Work task >>
The result should be every line in the material below containing the string "performance".

Records to process >>
>>>
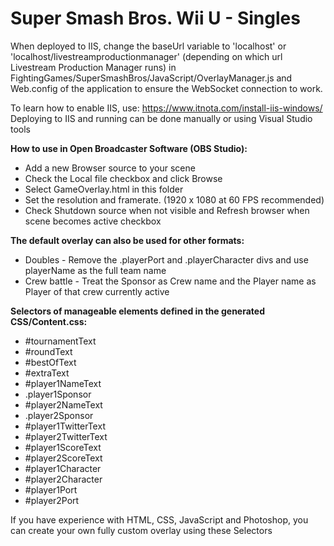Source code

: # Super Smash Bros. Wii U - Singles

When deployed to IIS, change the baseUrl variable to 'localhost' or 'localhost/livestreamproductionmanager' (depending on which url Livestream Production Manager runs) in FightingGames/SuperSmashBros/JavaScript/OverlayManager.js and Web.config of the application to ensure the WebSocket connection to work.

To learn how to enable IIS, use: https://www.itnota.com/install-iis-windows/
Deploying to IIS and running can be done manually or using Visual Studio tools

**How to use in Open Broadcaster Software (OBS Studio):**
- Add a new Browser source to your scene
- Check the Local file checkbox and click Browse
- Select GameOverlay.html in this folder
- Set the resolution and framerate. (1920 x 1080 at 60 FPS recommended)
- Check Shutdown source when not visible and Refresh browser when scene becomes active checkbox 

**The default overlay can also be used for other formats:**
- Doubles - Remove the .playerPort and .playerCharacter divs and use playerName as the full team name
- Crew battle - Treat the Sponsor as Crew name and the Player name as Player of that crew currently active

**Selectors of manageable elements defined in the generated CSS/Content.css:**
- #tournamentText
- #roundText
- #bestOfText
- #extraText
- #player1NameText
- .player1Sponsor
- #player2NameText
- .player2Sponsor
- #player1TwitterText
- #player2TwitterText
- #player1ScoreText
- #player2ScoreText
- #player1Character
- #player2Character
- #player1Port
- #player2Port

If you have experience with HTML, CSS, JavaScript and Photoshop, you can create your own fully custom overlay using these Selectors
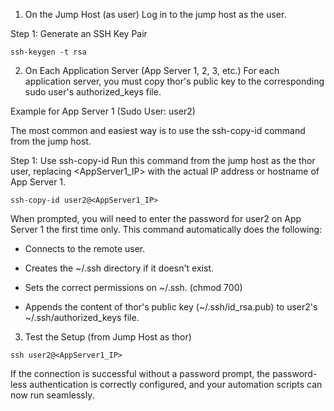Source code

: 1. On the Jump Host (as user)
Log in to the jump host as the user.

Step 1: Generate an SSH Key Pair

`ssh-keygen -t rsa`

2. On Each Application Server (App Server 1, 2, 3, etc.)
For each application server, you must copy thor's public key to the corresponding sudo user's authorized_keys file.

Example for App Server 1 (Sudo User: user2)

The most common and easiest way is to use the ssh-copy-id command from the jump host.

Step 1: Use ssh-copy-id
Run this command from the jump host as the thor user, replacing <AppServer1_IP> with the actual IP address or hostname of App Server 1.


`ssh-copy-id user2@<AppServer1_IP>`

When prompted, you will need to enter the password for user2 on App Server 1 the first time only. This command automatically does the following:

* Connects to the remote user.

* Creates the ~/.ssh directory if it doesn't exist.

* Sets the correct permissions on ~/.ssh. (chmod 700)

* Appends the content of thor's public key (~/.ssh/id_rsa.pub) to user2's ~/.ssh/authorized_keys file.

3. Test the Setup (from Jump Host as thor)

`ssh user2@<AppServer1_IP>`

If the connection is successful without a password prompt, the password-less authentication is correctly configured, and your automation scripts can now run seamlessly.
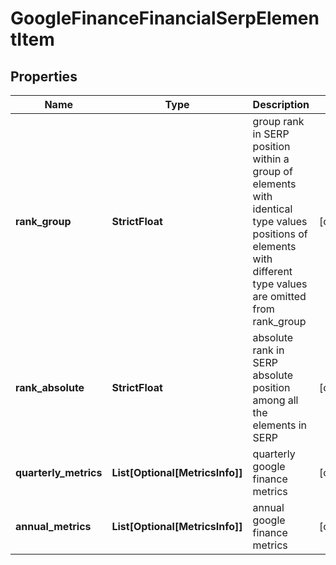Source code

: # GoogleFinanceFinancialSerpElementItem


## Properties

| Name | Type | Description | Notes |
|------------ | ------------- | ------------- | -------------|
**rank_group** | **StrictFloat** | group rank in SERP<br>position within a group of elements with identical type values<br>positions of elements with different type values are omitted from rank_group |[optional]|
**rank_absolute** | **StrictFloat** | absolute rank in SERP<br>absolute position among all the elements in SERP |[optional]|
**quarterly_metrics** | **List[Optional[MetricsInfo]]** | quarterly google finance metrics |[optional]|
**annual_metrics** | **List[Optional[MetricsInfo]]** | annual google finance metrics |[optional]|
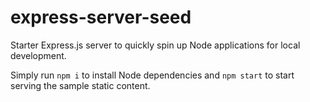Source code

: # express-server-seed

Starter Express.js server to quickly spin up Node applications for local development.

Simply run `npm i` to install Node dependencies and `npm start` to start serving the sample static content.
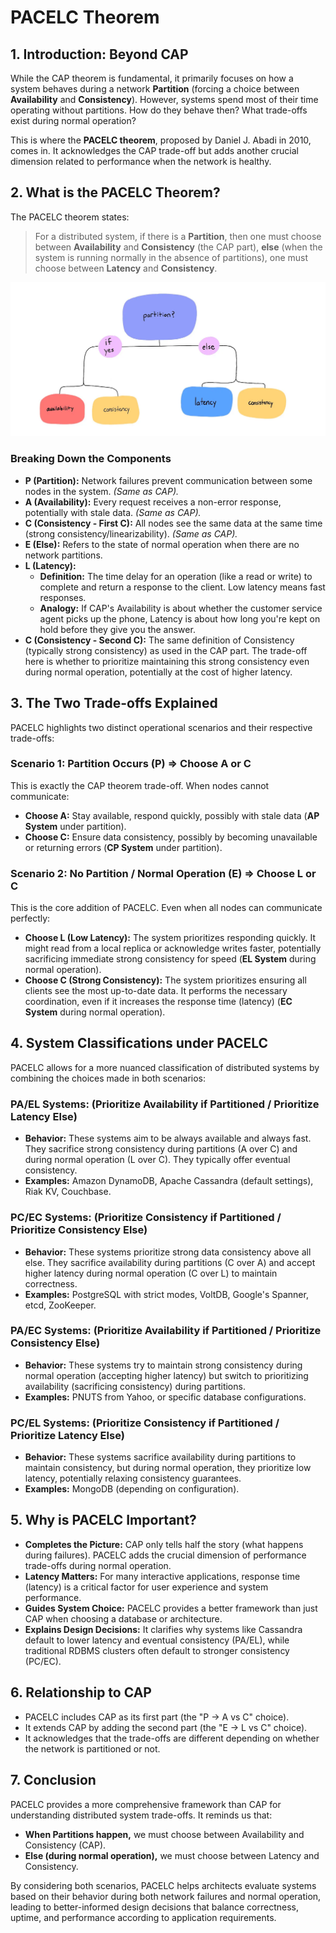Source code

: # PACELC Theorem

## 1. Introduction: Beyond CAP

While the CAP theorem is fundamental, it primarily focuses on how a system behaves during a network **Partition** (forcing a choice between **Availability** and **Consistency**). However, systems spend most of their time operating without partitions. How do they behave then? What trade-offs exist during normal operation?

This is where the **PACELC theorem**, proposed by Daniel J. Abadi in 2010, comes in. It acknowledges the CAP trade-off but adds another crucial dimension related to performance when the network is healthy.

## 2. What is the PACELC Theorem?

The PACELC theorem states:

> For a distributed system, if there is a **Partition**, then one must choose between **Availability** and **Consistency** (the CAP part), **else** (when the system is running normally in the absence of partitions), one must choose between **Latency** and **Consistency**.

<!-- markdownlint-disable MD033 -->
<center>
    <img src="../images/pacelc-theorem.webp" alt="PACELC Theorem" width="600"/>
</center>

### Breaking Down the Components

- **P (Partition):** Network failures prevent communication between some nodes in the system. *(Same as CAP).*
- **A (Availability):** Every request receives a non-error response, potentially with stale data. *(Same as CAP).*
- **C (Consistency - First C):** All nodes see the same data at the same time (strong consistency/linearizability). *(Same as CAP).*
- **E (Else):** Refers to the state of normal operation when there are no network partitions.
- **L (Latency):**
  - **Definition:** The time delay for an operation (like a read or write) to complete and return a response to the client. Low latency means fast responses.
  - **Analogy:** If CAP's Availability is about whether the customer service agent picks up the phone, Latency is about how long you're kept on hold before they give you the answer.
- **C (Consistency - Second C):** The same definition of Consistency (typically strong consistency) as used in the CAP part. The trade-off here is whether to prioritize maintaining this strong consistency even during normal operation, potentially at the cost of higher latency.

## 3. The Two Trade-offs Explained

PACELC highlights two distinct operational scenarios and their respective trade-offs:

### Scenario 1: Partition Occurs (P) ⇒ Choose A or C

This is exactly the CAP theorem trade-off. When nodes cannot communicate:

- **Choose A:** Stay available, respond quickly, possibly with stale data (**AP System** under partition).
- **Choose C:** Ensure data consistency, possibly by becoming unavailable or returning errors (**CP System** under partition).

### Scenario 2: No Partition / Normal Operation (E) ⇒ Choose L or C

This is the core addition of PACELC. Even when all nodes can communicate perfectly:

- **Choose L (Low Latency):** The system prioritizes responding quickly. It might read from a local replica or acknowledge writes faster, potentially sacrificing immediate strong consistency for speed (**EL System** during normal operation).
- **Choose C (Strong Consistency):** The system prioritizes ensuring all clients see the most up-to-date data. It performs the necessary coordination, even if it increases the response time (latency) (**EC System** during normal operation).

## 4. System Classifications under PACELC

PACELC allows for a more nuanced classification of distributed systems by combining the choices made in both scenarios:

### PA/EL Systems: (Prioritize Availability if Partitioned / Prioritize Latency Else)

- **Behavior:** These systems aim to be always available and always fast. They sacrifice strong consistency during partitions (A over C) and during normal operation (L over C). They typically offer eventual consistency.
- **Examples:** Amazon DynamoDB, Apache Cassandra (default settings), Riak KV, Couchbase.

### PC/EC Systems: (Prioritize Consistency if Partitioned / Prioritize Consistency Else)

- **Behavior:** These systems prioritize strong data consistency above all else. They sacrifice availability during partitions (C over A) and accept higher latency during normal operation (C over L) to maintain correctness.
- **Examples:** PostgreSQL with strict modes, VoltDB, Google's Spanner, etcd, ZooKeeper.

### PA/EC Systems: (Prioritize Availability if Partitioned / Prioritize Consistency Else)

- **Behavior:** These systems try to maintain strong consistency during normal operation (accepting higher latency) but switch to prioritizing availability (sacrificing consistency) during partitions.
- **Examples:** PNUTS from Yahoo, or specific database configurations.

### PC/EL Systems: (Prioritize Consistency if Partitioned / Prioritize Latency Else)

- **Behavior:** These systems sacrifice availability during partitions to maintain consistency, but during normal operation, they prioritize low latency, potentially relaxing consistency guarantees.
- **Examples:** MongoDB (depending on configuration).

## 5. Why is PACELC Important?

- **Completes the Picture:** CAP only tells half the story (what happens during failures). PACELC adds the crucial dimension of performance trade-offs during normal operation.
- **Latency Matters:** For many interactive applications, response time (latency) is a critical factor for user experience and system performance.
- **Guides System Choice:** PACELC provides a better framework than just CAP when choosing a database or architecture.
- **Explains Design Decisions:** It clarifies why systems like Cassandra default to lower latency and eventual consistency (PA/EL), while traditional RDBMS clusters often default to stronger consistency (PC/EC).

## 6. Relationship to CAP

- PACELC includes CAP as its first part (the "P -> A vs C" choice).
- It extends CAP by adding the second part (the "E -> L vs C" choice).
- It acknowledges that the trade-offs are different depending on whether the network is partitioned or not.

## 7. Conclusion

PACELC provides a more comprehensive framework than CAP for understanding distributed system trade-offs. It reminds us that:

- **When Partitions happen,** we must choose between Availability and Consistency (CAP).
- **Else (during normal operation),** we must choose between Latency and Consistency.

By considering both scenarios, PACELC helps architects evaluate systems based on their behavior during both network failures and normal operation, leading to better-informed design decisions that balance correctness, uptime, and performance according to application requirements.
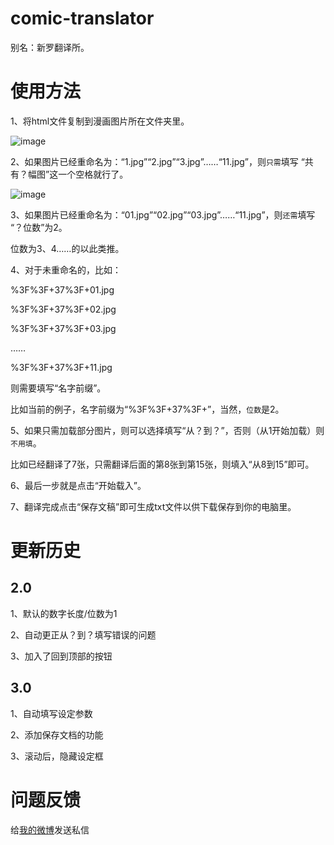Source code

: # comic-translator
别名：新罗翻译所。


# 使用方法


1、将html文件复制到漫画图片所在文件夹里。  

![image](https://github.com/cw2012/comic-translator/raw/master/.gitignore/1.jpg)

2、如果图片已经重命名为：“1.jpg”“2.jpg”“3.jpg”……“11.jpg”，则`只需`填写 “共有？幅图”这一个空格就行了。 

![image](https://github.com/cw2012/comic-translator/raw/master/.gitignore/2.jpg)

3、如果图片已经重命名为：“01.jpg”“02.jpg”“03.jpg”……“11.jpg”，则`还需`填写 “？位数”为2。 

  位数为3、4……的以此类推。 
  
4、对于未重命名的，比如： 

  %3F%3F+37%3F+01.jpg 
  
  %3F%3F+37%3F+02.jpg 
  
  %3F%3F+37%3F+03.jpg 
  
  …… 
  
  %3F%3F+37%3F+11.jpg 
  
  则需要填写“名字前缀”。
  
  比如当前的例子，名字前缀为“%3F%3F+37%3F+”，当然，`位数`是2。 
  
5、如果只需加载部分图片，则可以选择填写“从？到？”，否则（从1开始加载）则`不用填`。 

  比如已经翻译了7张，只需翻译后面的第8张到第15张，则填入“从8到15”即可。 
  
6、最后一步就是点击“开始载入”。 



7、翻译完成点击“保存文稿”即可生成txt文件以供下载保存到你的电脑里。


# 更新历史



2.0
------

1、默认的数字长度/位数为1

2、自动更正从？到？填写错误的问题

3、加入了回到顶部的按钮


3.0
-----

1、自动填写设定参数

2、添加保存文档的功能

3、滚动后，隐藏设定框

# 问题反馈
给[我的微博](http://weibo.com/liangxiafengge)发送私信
<<<
Your solution >>
This is where the **PACELC theorem**, proposed by Daniel J. Abadi in 2010, comes in. It acknowledges the CAP trade-off but adds another crucial dimension related to performance when the network is healthy.
- **Completes the Picture:** CAP only tells half the story (what happens during failures). PACELC adds the crucial dimension of performance trade-offs during normal operation.
- **Latency Matters:** For many interactive applications, response time (latency) is a critical factor for user experience and system performance.
By considering both scenarios, PACELC helps architects evaluate systems based on their behavior during both network failures and normal operation, leading to better-informed design decisions that balance correctness, uptime, and performance according to application requirements.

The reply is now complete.